Canada finished seventh in Rio de Janeiro in 2016 and fourth in Tokyo three years ago.
Seven players of the dozen Canadians were Rio veterans and nine returned from the team in Tokyo.
Eleven were members of the squad that earned a silver medal at the 2022 world championship.
“I know how hard every athlete and every staff member and all of our family back home have worked for this moment,” captain Danielle Ellis said.
“It’s been years and years and years in the making, our third Paralympic Games, and we knew we wanted to be there.”
The women earned a measure of revenge on the Brazilians, who beat Canada for bronze in Tokyo and also in a pool game in Paris.
“There’s a lot of history with us and Brazil,” Peters acknowledged. “Today we just knew that we could do it. We were like, ‘This is our time and if we just show up and play our style of volleyball, serving tough and hitting the ball hard, the game will probably going our way.’ And it did.”
Calgary’s Jennifer Oakes led Canada with 10 attack points.

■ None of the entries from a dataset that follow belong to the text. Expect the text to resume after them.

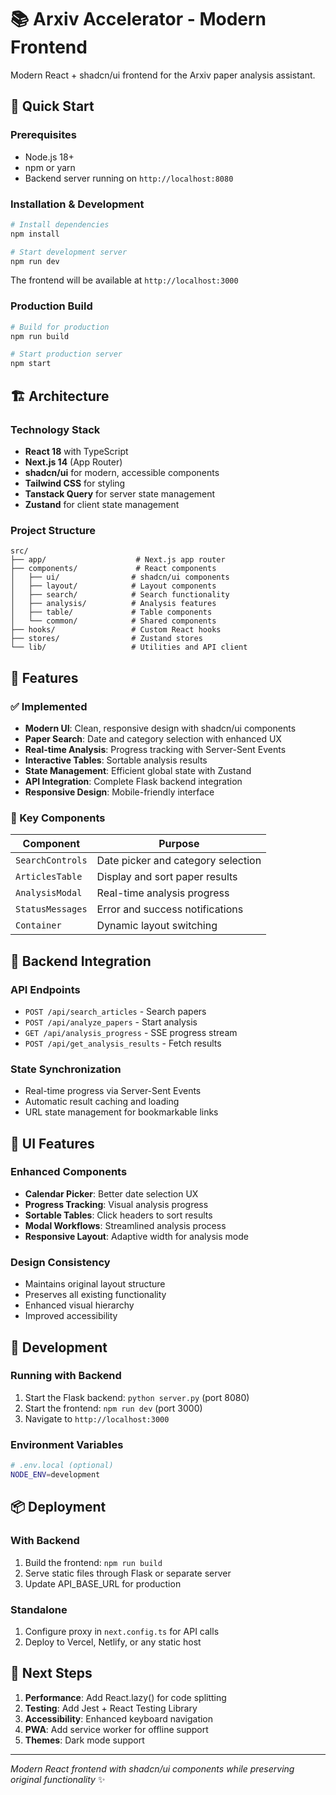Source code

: # 📚 Arxiv Accelerator - Modern Frontend

Modern React + shadcn/ui frontend for the Arxiv paper analysis assistant.

## 🚀 Quick Start

### Prerequisites
- Node.js 18+ 
- npm or yarn
- Backend server running on `http://localhost:8080`

### Installation & Development

```bash
# Install dependencies
npm install

# Start development server
npm run dev
```

The frontend will be available at `http://localhost:3000`

### Production Build

```bash
# Build for production
npm run build

# Start production server  
npm start
```

## 🏗️ Architecture

### Technology Stack
- **React 18** with TypeScript
- **Next.js 14** (App Router)
- **shadcn/ui** for modern, accessible components
- **Tailwind CSS** for styling
- **Tanstack Query** for server state management
- **Zustand** for client state management

### Project Structure
```
src/
├── app/                    # Next.js app router
├── components/             # React components
│   ├── ui/                # shadcn/ui components
│   ├── layout/            # Layout components
│   ├── search/            # Search functionality
│   ├── analysis/          # Analysis features
│   ├── table/             # Table components
│   └── common/            # Shared components
├── hooks/                 # Custom React hooks
├── stores/                # Zustand stores
└── lib/                   # Utilities and API client
```

## 🔧 Features

### ✅ Implemented
- **Modern UI**: Clean, responsive design with shadcn/ui components
- **Paper Search**: Date and category selection with enhanced UX
- **Real-time Analysis**: Progress tracking with Server-Sent Events
- **Interactive Tables**: Sortable analysis results
- **State Management**: Efficient global state with Zustand
- **API Integration**: Complete Flask backend integration
- **Responsive Design**: Mobile-friendly interface

### 🎯 Key Components

| Component | Purpose |
|-----------|---------|
| `SearchControls` | Date picker and category selection |
| `ArticlesTable` | Display and sort paper results |
| `AnalysisModal` | Real-time analysis progress |
| `StatusMessages` | Error and success notifications |
| `Container` | Dynamic layout switching |

## 🔄 Backend Integration

### API Endpoints
- `POST /api/search_articles` - Search papers
- `POST /api/analyze_papers` - Start analysis
- `GET /api/analysis_progress` - SSE progress stream
- `POST /api/get_analysis_results` - Fetch results

### State Synchronization
- Real-time progress via Server-Sent Events
- Automatic result caching and loading
- URL state management for bookmarkable links

## 🎨 UI Features

### Enhanced Components
- **Calendar Picker**: Better date selection UX
- **Progress Tracking**: Visual analysis progress
- **Sortable Tables**: Click headers to sort results
- **Modal Workflows**: Streamlined analysis process
- **Responsive Layout**: Adaptive width for analysis mode

### Design Consistency
- Maintains original layout structure
- Preserves all existing functionality
- Enhanced visual hierarchy
- Improved accessibility

## 🧪 Development

### Running with Backend
1. Start the Flask backend: `python server.py` (port 8080)
2. Start the frontend: `npm run dev` (port 3000)
3. Navigate to `http://localhost:3000`

### Environment Variables
```bash
# .env.local (optional)
NODE_ENV=development
```

## 📦 Deployment

### With Backend
1. Build the frontend: `npm run build`
2. Serve static files through Flask or separate server
3. Update API_BASE_URL for production

### Standalone
1. Configure proxy in `next.config.ts` for API calls
2. Deploy to Vercel, Netlify, or any static host

## 🎯 Next Steps

1. **Performance**: Add React.lazy() for code splitting
2. **Testing**: Add Jest + React Testing Library
3. **Accessibility**: Enhanced keyboard navigation
4. **PWA**: Add service worker for offline support
5. **Themes**: Dark mode support

---

*Modern React frontend with shadcn/ui components while preserving original functionality* ✨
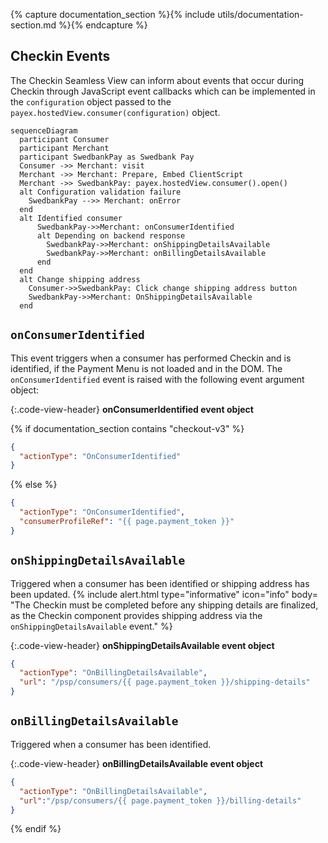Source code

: {% capture documentation_section %}{% include utils/documentation-section.md %}{% endcapture %}

## Checkin Events

The Checkin Seamless View can inform about events that occur during Checkin
through JavaScript event callbacks which can be implemented in the
`configuration` object passed to the `payex.hostedView.consumer(configuration)`
object.

```mermaid
sequenceDiagram
  participant Consumer
  participant Merchant
  participant SwedbankPay as Swedbank Pay
  Consumer ->> Merchant: visit
  Merchant ->> Merchant: Prepare, Embed ClientScript
  Merchant ->> SwedbankPay: payex.hostedView.consumer().open()
  alt Configuration validation failure
    SwedbankPay -->> Merchant: onError
  end
  alt Identified consumer
      SwedbankPay->>Merchant: onConsumerIdentified
      alt Depending on backend response
        SwedbankPay->>Merchant: onShippingDetailsAvailable
        SwedbankPay->>Merchant: onBillingDetailsAvailable
      end
  end
  alt Change shipping address
    Consumer->>SwedbankPay: Click change shipping address button
    SwedbankPay->>Merchant: OnShippingDetailsAvailable
  end
```

## `onConsumerIdentified`

This event triggers when a consumer has performed Checkin and is identified,
if the Payment Menu is not loaded and in the DOM.
The `onConsumerIdentified` event is raised with the following event argument
object:

{:.code-view-header}
**onConsumerIdentified event object**

{% if documentation_section contains "checkout-v3" %}

```json
{
  "actionType": "OnConsumerIdentified"
}
```

{% else %}

```json
{
  "actionType": "OnConsumerIdentified",
  "consumerProfileRef": "{{ page.payment_token }}"
}
```

## `onShippingDetailsAvailable`

Triggered when a consumer has been identified or shipping address has been
updated.
{% include alert.html type="informative" icon="info" body= "The Checkin must be
completed before any shipping details are finalized, as the Checkin component
provides shipping address via the `onShippingDetailsAvailable` event." %}

{:.code-view-header}
**onShippingDetailsAvailable event object**

```json
{
  "actionType": "OnBillingDetailsAvailable",
  "url": "/psp/consumers/{{ page.payment_token }}/shipping-details"
}
```

## `onBillingDetailsAvailable`

Triggered when a consumer has been identified.

{:.code-view-header}
**onBillingDetailsAvailable event object**

```json
{
  "actionType": "OnBillingDetailsAvailable",
  "url":"/psp/consumers/{{ page.payment_token }}/billing-details"
}
```

{% endif %}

Ellis of White Rock, B.C., and Peters each contributed nine.
Canada registered 15 digs as a team to Brazil’s 10.
“Losing to Brazil in the second game was tough,” Ellis said. “It just lit the fire beneath us.”

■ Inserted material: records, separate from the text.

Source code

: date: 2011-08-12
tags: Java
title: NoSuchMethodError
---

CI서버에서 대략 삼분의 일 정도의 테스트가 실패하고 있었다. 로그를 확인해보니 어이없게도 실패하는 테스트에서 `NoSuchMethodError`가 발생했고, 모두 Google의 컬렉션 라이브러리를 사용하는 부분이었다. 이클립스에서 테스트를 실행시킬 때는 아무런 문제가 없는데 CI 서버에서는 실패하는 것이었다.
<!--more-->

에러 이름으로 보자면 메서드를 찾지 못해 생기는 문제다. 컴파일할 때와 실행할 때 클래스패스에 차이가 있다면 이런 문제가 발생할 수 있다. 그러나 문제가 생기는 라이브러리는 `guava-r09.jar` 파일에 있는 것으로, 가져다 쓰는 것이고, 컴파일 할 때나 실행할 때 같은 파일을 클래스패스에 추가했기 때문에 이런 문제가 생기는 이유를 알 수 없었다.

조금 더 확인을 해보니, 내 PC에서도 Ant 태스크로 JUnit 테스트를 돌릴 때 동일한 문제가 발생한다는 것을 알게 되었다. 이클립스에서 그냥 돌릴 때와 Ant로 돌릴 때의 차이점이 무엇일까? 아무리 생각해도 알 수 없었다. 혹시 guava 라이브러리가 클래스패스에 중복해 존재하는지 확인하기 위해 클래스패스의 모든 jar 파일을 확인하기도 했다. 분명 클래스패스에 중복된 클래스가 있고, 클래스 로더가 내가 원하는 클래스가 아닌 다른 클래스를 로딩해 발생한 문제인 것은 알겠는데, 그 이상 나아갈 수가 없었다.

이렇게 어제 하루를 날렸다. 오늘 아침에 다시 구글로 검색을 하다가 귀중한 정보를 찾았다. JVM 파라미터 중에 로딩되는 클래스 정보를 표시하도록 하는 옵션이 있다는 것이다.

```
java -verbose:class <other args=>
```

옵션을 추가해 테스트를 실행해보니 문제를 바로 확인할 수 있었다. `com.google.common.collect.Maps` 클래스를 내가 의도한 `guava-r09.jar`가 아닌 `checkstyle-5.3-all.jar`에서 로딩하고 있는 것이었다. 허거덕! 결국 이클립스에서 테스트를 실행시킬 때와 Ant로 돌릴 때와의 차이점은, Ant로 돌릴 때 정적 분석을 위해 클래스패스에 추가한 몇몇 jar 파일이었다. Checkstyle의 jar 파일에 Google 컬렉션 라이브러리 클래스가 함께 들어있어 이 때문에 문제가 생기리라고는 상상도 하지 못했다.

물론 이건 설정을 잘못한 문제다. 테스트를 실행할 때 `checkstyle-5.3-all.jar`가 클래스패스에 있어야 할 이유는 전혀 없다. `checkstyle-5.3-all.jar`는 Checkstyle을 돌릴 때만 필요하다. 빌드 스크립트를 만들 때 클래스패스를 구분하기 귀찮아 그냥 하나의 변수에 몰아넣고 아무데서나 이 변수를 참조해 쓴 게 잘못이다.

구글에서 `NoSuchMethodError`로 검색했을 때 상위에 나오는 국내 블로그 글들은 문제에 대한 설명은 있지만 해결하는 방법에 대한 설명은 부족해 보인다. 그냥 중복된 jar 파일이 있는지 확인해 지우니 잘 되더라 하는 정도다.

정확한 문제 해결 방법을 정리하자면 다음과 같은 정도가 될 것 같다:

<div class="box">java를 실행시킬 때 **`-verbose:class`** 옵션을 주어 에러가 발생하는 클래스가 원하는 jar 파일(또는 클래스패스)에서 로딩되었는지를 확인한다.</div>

Canada’s men’s wheelchair basketball team fell 75-62 to Germany in the bronze-medal game in Paris.
This report by The Canadian Press was first published Sept. 7, 2024.
PARIS – Canadian para canoeist Brianna Hennessy raced to her first Paralympic medal with a reminder of her mother on her paddle.

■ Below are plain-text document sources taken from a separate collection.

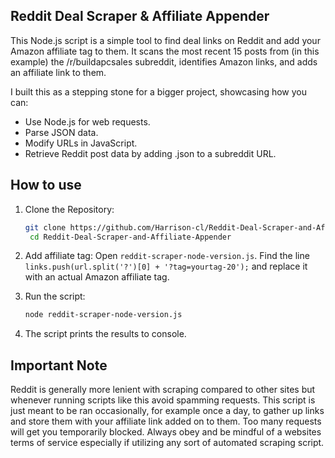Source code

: ## Reddit Deal Scraper & Affiliate Appender

This Node.js script is a simple tool to find deal links on Reddit and add your Amazon affiliate tag to them. It scans the most recent 15 posts from (in this example) the /r/buildapcsales subreddit, identifies Amazon links, and adds an affiliate link to them.

I built this as a stepping stone for a bigger project, showcasing how you can:

- Use Node.js for web requests.
- Parse JSON data.
- Modify URLs in JavaScript.
- Retrieve Reddit post data by adding .json to a subreddit URL.

## How to use

1. Clone the Repository:
   ```bash
   git clone https://github.com/Harrison-cl/Reddit-Deal-Scraper-and-Affiliate-Appender.git
    cd Reddit-Deal-Scraper-and-Affiliate-Appender
   ```
   
3. Add affiliate tag:
   Open `reddit-scraper-node-version.js`. Find the line `links.push(url.split('?')[0] + '?tag=yourtag-20');` and replace it with an actual Amazon affiliate tag.

5. Run the script:
   ```bash
   node reddit-scraper-node-version.js
   ```
   
6. The script prints the results to console.


## Important Note

Reddit is generally more lenient with scraping compared to other sites but whenever running scripts like this avoid spamming requests. This script is just meant to be ran occasionally, for example once a day, to gather up links and store them with your affiliate link added on to them. Too many requests will get you temporarily blocked. Always obey and be mindful of a websites terms of service especially if utilizing any sort of automated scraping script.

The 39-year-old from Ottawa took silver in the women’s 200-metre sprint Saturday in Paris.
The design on Hennessy’s paddle includes a cardinal in remembrance of her late mother Norma, the letter “W’ for Wonder Woman and a cat.
“My mother passed away last year, so I said I’d be racing down the course with her,” Hennessy said Saturday at the Vaires-sur-Marne Nautical Stadium.
“In our family, a cardinal represents what our love means. My mum was my Wonder Woman, and this is a cardinal rising up. This is our family pet that passed away two months after my mum, of cancer, because I think their love was together.
“All this represents so much to me, so it’s my passion piece for Paris.”
Hennessy finished just over a second behind gold medallist Emma Wiggs of Britain in the women’s VL2 Va’a, which is a canoe that has a support float and is propelled with a single-blade paddle.
Hennessy’s neck was broken when she was struck by a speeding taxi driver in Toronto in 2014 when she was 30. She has tetraplegia, which is paralysis in her arms and legs.
“This year’s the 10-year anniversary of my accident,” Hennessy said. “I should have been dead. I’ve been fighting back ever since.
“This is the pinnacle of it all for me and everything I’ve been fighting for. It made it all worth it.”
After placing fifth in her Paralympic debut in Tokyo three years ago, Hennessy was a silver medallist in the last three straight world championships in the event.
She will race the women’s kayak single Sunday. Hennessy and Wiggs have a tradition of hugging after races.
“I always talk about the incredible athletes here, and how the Paralympics means so much more because everyone here has a million reasons to give up, and we’ve all chosen to just go on,” the Canadian said. “It’s more about the camaraderie.”
Hennessy boxed and played hockey and rugby before she was hit by the taxi.
She was introduced to wheelchair rugby by the Ottawa Hospital Rehabilitation Centre.
She eventually turned to paddling at the Ottawa River Canoe Club, which led her to the Paralympic podium in Paris.
“It has a good ring to it,” Hennessy said. “I’m so happy. I feel like we’ve had to overcome so much to get here, especially in the last year and a half. I’m just so proud.”